Akademik Veri Yönetim Sistemi
OMICS A Journal of Integrative Biology, 2025 (SCI-Expanded, Scopus)
Antimicrobial resistance (AMR) is a growing threat in planetary health and demands innovative systems biology strategies for rapid and accurate detection of AMR and attendant resistance phenotypes. Chief among the AMR cases is Pseudomonas aeruginosa that exhibits remarkable genomic adaptability and contributes to multidrug resistance. This study aimed to evaluate the potential of transcriptome-based machine learning (ML) models to predict AMR in P. aeruginosa and attendant gene expression signatures.
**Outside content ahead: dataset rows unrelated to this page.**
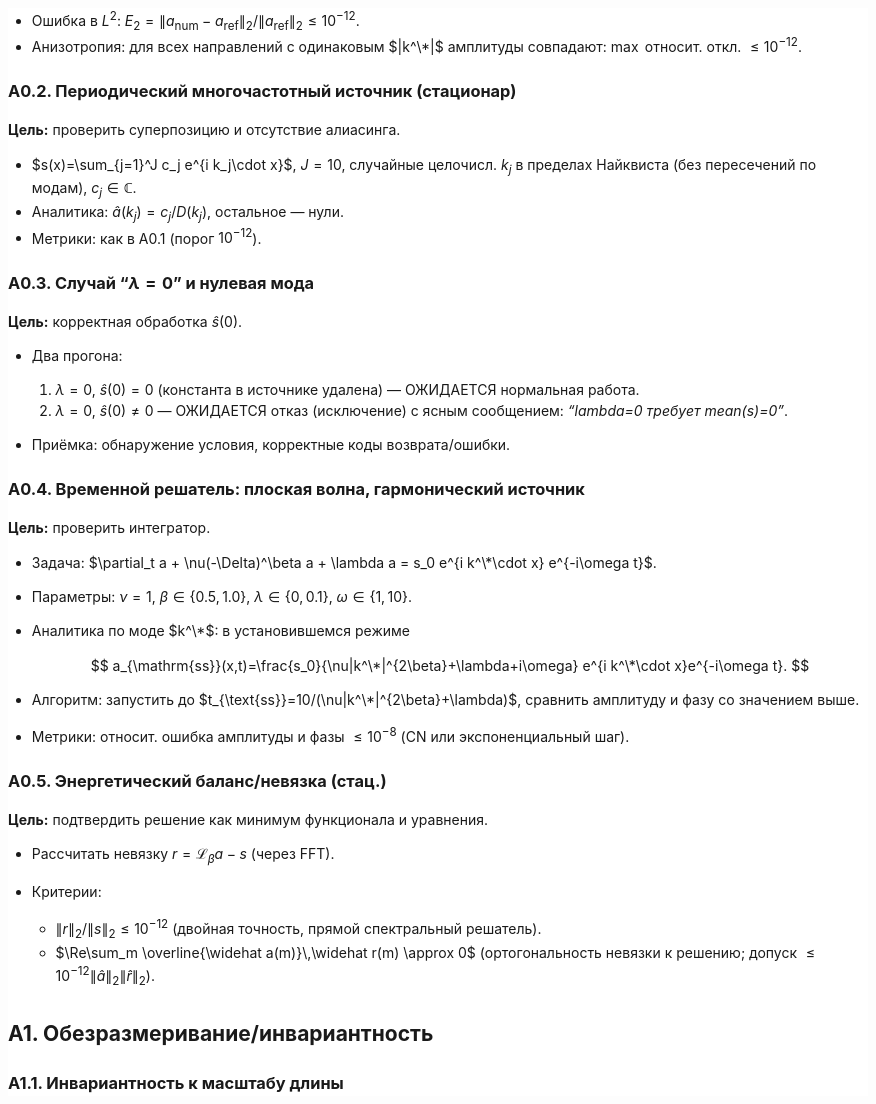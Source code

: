   * Ошибка в $L^2$: $E_2 = \|a_\text{num}-a_\text{ref}\|_2 / \|a_\text{ref}\|_2 \le 10^{-12}$.
  * Анизотропия: для всех направлений с одинаковым $|k^\*|$ амплитуды совпадают: $\max$ относит. откл. $\le 10^{-12}$.

### A0.2. Периодический многочастотный источник (стационар)

**Цель:** проверить суперпозицию и отсутствие алиасинга.

* $s(x)=\sum_{j=1}^J c_j e^{i k_j\cdot x}$, $J=10$, случайные целочисл. $k_j$ в пределах Найквиста (без пересечений по модам), $c_j\in\mathbb{C}$.
* Аналитика: $\widehat a(k_j)=c_j/D(k_j)$, остальное — нули.
* Метрики: как в A0.1 (порог $10^{-12}$).

### A0.3. Случай “$\lambda=0$” и нулевая мода

**Цель:** корректная обработка $\widehat s(0)$.

* Два прогона:

  1. $\lambda=0$, $\widehat s(0)=0$ (константа в источнике удалена) — ОЖИДАЕТСЯ нормальная работа.
  2. $\lambda=0$, $\widehat s(0)\ne0$ — ОЖИДАЕТСЯ отказ (исключение) с ясным сообщением: *“lambda=0 требует mean(s)=0”*.
* Приёмка: обнаружение условия, корректные коды возврата/ошибки.

### A0.4. Временной решатель: плоская волна, гармонический источник

**Цель:** проверить интегратор.

* Задача: $\partial_t a + \nu(-\Delta)^\beta a + \lambda a = s_0 e^{i k^\*\cdot x} e^{-i\omega t}$.
* Параметры: $\nu=1$, $\beta\in\{0.5,1.0\}$, $\lambda\in\{0,0.1\}$, $\omega\in\{1,10\}$.
* Аналитика по моде $k^\*$: в установившемся режиме

  $$
  a_{\mathrm{ss}}(x,t)=\frac{s_0}{\nu|k^\*|^{2\beta}+\lambda+i\omega} e^{i k^\*\cdot x}e^{-i\omega t}.
  $$
* Алгоритм: запустить до $t_{\text{ss}}=10/(\nu|k^\*|^{2\beta}+\lambda)$, сравнить амплитуду и фазу со значением выше.
* Метрики: относит. ошибка амплитуды и фазы $\le 10^{-8}$ (CN или экспоненциальный шаг).

### A0.5. Энергетический баланс/невязка (стац.)

**Цель:** подтвердить решение как минимум функционала и уравнения.

* Рассчитать невязку $r=\mathcal{L}_\beta a - s$ (через FFT).
* Критерии:

  * $\|r\|_2 / \|s\|_2 \le 10^{-12}$ (двойная точность, прямой спектральный решатель).
  * $\Re\sum_m \overline{\widehat a(m)}\,\widehat r(m) \approx 0$ (ортогональность невязки к решению; допуск $\le 10^{-12}\|\widehat a\|_2\|\widehat r\|_2$).

## A1. Обезразмеривание/инвариантность

### A1.1. Инвариантность к масштабу длины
We integrated transcriptomic profiles of clinical isolates (n = 414) with ML algorithms to predict resistance to four antibiotics: ceftazidime, ciprofloxacin, meropenem, and tobramycin. ML models achieved high predictive accuracy, with the tobramycin model attaining 98.8% accuracy and 100% sensitivity. Each of the four antibiotics yielded distinct transcriptomic signatures enriched in pathways such as biofilm formation, membrane transport, virulence, and amino acid metabolism. Importantly, 10 gene signatures were identified across all four antibiotics, implicating them in core resistance mechanisms including oxidative stress response and iron acquisition. We further identified a core set of 10 mRNAs that are consistently deregulated in resistant isolates across all four drugs, pointing to a shared transcriptional program underpinning multidrug resistance. In conclusion, the transcriptome-based signatures reported herein (1) provide promising candidates for translational research toward development of mechanism-guided diagnostic assays for AMR in P. aeruginosa, and (2) attest to the potential of transcriptome-based ML models to predict AMR. Further studies and validation in independent cohorts are called for.